“I love you. I’d do anything for you.”
I really believed that for almost a good year—November 25, 2011 to November 10, 2012. To put it dramatically, those are the dates on the tombstone of our relationship, the relationship I really believed would end in marriage and halcyon days of picking out a Christmas tree and dressing up our kids for their first Halloweens.
But strangely enough, today, in the days after everything fell to pieces, I am anything but destroyed or in mourning. Instead, I’m happier and feeling better than I have in a very long time. Uninhibited and confident. More beautiful when I look in the mirror. Don’t worry, this isn’t a mere feminist paean, I promise, but it is a testament against convincing yourself you’re happy with something that isn’t good for you. The mind is a powerful thing and it’s more than happy to settle for a mere placebo. Don’t let it.

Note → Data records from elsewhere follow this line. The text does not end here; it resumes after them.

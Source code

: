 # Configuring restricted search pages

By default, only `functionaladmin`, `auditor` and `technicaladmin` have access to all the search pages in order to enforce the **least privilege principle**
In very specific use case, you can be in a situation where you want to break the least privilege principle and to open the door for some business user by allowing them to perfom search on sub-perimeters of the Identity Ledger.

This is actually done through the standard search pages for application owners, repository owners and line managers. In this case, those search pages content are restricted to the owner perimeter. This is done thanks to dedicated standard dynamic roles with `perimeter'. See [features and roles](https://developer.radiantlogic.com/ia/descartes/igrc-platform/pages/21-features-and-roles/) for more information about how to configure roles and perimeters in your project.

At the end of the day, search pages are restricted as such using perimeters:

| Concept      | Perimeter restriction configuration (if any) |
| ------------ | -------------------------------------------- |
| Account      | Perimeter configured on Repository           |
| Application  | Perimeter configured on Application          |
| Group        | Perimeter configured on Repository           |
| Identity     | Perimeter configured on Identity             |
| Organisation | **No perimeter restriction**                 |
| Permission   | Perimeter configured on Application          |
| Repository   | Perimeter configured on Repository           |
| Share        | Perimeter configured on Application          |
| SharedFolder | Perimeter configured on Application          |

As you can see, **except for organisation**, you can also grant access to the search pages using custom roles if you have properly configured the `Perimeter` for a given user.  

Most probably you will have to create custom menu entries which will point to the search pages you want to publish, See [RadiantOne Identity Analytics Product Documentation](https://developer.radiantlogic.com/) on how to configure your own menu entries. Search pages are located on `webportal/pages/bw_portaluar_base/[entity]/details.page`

John and I met on my college bus, the shuttle that runs from the subway to the campus. He was visiting one of my friends and we just so happened to hit it off. He arrived in my life at the perfect time. I was about to find out my mom, my best friend, had cancer. He became the perfect distraction. I was able to skip out on a lot of heartbreak because John and I were always texting or chatting.
I got the call one sunny morning last fall that my mother “hadn’t made it”; she had passed on. On a reflex, I texted John. We never really discussed my problems, but rather everything else—some kind of irony or a new band we were obsessed with. The jury’s still out on whether that was a helpful or harmful thing. Though far from perfect, I consider myself a pretty strong woman and I’m proud of the way I handled things. John wasn’t the type of boyfriend that felt comfortable with my heart out, bleeding, and I wasn’t the type of girlfriend that would let herself do that. It would have been nice to know that I could have cried in his arms, to break down every once in a while without the threat of judgment. He was a safety net; however, that kept me from realizing the depths of my pain and fear. I didn’t want to have to grow up that fast; I could be silly and immature when visiting John, sharing a Tweety Bird from an ice-cream truck, eating chocolate almost to the point of no return and going to the zoo. Whenever we fought, the ache of loss would creep back, like a deserter come home from war.
Photo: Miroslav PetraskoI’m not saying he was just a crutch, because he was a lot more. For a time, we were in love. There was giddy, ecstatic, crazy, stupid, passionate love. Lots of discovery and embarrassment. We had some incredible long weekends together, moments of being purely and deliciously alone with each other and silent but content, half asleep. We went to baseball games, concerts, the Capitol and the beach. He cooked and baked for me (which in my book, is a mark of a good man, because I prove myself useless in the kitchen every time I try, ruining every bag of popcorn I toss in the microwave), until I was lulled into contentment.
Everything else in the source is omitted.